— Data for review —
■ ■ ■ ■
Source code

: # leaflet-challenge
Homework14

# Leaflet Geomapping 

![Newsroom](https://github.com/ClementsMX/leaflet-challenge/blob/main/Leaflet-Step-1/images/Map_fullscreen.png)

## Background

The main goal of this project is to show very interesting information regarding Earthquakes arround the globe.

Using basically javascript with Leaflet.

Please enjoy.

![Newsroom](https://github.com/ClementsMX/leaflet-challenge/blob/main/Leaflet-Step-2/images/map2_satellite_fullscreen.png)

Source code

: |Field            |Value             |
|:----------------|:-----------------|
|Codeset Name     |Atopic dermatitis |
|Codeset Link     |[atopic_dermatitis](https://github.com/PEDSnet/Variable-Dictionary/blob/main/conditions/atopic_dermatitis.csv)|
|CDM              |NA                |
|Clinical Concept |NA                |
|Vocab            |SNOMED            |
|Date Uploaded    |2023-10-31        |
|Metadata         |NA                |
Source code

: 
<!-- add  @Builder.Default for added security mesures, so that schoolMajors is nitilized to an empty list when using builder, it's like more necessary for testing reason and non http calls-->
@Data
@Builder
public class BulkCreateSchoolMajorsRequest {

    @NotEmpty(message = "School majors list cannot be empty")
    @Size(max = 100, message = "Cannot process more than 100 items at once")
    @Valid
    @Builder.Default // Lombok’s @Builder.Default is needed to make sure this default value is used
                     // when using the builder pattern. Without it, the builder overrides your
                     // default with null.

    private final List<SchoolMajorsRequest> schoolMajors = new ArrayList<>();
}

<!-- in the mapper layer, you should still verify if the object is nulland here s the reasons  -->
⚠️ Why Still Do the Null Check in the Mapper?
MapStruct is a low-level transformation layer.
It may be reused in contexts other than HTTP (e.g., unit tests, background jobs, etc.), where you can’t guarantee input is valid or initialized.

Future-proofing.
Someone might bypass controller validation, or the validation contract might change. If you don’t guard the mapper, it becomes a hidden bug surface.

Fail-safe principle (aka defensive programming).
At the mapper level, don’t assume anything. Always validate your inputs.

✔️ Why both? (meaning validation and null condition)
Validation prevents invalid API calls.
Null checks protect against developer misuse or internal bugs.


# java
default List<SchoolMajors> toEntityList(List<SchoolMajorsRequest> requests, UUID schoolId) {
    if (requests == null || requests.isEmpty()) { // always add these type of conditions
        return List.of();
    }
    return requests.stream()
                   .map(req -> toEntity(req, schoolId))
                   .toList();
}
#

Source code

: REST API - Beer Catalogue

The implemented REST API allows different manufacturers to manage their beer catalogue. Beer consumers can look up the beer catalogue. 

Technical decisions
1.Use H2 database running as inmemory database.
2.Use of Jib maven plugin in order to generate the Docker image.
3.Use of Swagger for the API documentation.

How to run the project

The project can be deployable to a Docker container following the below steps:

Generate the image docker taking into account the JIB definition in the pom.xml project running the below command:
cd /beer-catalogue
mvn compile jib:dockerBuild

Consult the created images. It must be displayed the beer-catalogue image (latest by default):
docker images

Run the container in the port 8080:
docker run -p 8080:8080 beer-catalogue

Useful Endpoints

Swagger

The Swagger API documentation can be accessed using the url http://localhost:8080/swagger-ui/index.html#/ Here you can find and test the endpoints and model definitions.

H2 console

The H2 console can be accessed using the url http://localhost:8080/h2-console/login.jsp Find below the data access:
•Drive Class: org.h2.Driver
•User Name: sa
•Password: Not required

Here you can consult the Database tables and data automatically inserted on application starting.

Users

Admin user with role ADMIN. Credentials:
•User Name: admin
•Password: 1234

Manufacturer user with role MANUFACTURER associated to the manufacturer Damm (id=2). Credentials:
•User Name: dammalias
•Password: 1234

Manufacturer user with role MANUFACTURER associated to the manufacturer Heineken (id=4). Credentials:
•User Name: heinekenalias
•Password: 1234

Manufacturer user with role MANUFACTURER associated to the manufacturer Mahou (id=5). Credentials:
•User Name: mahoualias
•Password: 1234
■ ■ ■ ■
— What the exercise asks —
Reproduce each record shown above without altering a single word.

— Worked solution —
Source code

: # leaflet-challenge
Homework14

# Leaflet Geomapping 

![Newsroom](https://github.com/ClementsMX/leaflet-challenge/blob/main/Leaflet-Step-1/images/Map_fullscreen.png)

## Background

The main goal of this project is to show very interesting information regarding Earthquakes arround the globe.

Using basically javascript with Leaflet.

Please enjoy.

![Newsroom](https://github.com/ClementsMX/leaflet-challenge/blob/main/Leaflet-Step-2/images/map2_satellite_fullscreen.png)

Source code

: |Field            |Value             |
|:----------------|:-----------------|
|Codeset Name     |Atopic dermatitis |
|Codeset Link     |[atopic_dermatitis](https://github.com/PEDSnet/Variable-Dictionary/blob/main/conditions/atopic_dermatitis.csv)|
|CDM              |NA                |
|Clinical Concept |NA                |
|Vocab            |SNOMED            |
|Date Uploaded    |2023-10-31        |
|Metadata         |NA                |
Source code

: 
<!-- add  @Builder.Default for added security mesures, so that schoolMajors is nitilized to an empty list when using builder, it's like more necessary for testing reason and non http calls-->
@Data
@Builder
public class BulkCreateSchoolMajorsRequest {

    @NotEmpty(message = "School majors list cannot be empty")
    @Size(max = 100, message = "Cannot process more than 100 items at once")
    @Valid
    @Builder.Default // Lombok’s @Builder.Default is needed to make sure this default value is used
                     // when using the builder pattern. Without it, the builder overrides your
                     // default with null.

    private final List<SchoolMajorsRequest> schoolMajors = new ArrayList<>();
}

<!-- in the mapper layer, you should still verify if the object is nulland here s the reasons  -->
⚠️ Why Still Do the Null Check in the Mapper?
MapStruct is a low-level transformation layer.
It may be reused in contexts other than HTTP (e.g., unit tests, background jobs, etc.), where you can’t guarantee input is valid or initialized.

Future-proofing.
Someone might bypass controller validation, or the validation contract might change. If you don’t guard the mapper, it becomes a hidden bug surface.

Fail-safe principle (aka defensive programming).
At the mapper level, don’t assume anything. Always validate your inputs.

✔️ Why both? (meaning validation and null condition)
Validation prevents invalid API calls.
Null checks protect against developer misuse or internal bugs.


# java
default List<SchoolMajors> toEntityList(List<SchoolMajorsRequest> requests, UUID schoolId) {
    if (requests == null || requests.isEmpty()) { // always add these type of conditions
        return List.of();
    }
    return requests.stream()
                   .map(req -> toEntity(req, schoolId))
                   .toList();
}
#

Source code

: REST API - Beer Catalogue

The implemented REST API allows different manufacturers to manage their beer catalogue. Beer consumers can look up the beer catalogue. 

Technical decisions
1.Use H2 database running as inmemory database.
2.Use of Jib maven plugin in order to generate the Docker image.
3.Use of Swagger for the API documentation.

How to run the project

The project can be deployable to a Docker container following the below steps:

Generate the image docker taking into account the JIB definition in the pom.xml project running the below command:
cd /beer-catalogue
mvn compile jib:dockerBuild

Consult the created images. It must be displayed the beer-catalogue image (latest by default):
docker images

Run the container in the port 8080:
docker run -p 8080:8080 beer-catalogue

Useful Endpoints

Swagger

The Swagger API documentation can be accessed using the url http://localhost:8080/swagger-ui/index.html#/ Here you can find and test the endpoints and model definitions.

H2 console

The H2 console can be accessed using the url http://localhost:8080/h2-console/login.jsp Find below the data access:
•Drive Class: org.h2.Driver
•User Name: sa
•Password: Not required

Here you can consult the Database tables and data automatically inserted on application starting.

Users

Admin user with role ADMIN. Credentials:
•User Name: admin
•Password: 1234

Manufacturer user with role MANUFACTURER associated to the manufacturer Damm (id=2). Credentials:
•User Name: dammalias
•Password: 1234

Manufacturer user with role MANUFACTURER associated to the manufacturer Heineken (id=4). Credentials:
•User Name: heinekenalias
•Password: 1234

Manufacturer user with role MANUFACTURER associated to the manufacturer Mahou (id=5). Credentials:
•User Name: mahoualias
•Password: 1234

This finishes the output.